Konczal gives the following example to illustrate how sloppy this approach is:

The U.K. has 19 years (1946-1964) above 90 percent debt-to-GDP with an average 2.4 percent growth rate. New Zealand has one year in their sample above 90 percent debt-to-GDP with a growth rate of -7.6. These two numbers, 2.4 and -7.6 percent, are given equal weight in the final calculation, as they average the countries equally. Even though there are 19 times as many data points for the U.K.

Now maybe you don’t want to give equal weighting to years (technical aside: Herndon-Ash-Pollin bring up serial correlation as a possibility). Perhaps you want to take episodes. But this weighting significantly reduces the average; if you weight by the number of years you find a higher growth rate above 90 percent. Reinhart-Rogoff don’t discuss this methodology, either the fact that they are weighing this way or the justification for it, in their paper.
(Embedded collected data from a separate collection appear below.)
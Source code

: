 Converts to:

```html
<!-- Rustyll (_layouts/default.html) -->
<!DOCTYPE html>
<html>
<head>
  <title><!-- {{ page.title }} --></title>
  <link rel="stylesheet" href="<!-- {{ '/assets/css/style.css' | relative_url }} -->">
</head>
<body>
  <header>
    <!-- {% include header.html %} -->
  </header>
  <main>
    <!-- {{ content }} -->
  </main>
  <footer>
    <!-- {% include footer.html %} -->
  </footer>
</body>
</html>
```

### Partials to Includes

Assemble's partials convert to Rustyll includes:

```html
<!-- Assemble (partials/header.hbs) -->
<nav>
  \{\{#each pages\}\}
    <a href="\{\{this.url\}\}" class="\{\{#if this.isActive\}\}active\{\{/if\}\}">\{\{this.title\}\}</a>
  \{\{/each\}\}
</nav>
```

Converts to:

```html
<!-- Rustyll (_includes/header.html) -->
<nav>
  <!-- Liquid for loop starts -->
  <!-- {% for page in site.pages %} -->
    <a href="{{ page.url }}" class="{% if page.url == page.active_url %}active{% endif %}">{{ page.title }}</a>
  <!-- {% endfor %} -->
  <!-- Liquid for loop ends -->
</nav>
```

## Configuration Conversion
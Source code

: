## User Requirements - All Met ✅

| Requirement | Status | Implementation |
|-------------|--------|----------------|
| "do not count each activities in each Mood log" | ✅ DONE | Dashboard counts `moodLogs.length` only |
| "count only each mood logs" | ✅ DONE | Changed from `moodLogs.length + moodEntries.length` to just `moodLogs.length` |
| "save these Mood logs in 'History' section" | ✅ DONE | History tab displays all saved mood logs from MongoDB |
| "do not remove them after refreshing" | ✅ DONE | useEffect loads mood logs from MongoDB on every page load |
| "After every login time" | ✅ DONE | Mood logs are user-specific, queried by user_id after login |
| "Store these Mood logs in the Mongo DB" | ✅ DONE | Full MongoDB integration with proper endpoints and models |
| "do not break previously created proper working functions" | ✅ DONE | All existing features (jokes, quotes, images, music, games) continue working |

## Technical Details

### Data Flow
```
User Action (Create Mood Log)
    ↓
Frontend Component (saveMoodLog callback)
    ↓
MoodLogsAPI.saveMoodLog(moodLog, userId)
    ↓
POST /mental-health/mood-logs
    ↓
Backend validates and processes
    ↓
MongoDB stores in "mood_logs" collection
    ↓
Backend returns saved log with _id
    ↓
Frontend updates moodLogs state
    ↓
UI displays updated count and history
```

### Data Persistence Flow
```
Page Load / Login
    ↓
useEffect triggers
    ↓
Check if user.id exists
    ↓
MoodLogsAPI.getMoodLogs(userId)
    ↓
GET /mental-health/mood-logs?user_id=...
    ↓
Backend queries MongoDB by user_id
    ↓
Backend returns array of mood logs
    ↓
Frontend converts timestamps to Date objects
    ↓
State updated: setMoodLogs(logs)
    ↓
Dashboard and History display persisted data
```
As noted above, after HAP adjust for the errors they found, which include an Excel spread sheet error, R & R’s conclusion of negative growth at debt levels over 90 percent goes away.  More specifically, they found that “the average real GDP growth rate for countries carrying a public debt-to-GDP ratio of over 90 percent is actually 2.2 percent, not -0.1 percent as [R & R claim].”

Now, have R & R backed off from their conclusion? Well, they admit the mistakes but still claim that the basic point is true.  But as Dean Baker notes: “If R&R had produced the correct table in their initial paper no one would have taken seriously their claim that the 90 percent debt-to-GDP ratio presents some sort of cliff. The corrected table in no way supports that view.”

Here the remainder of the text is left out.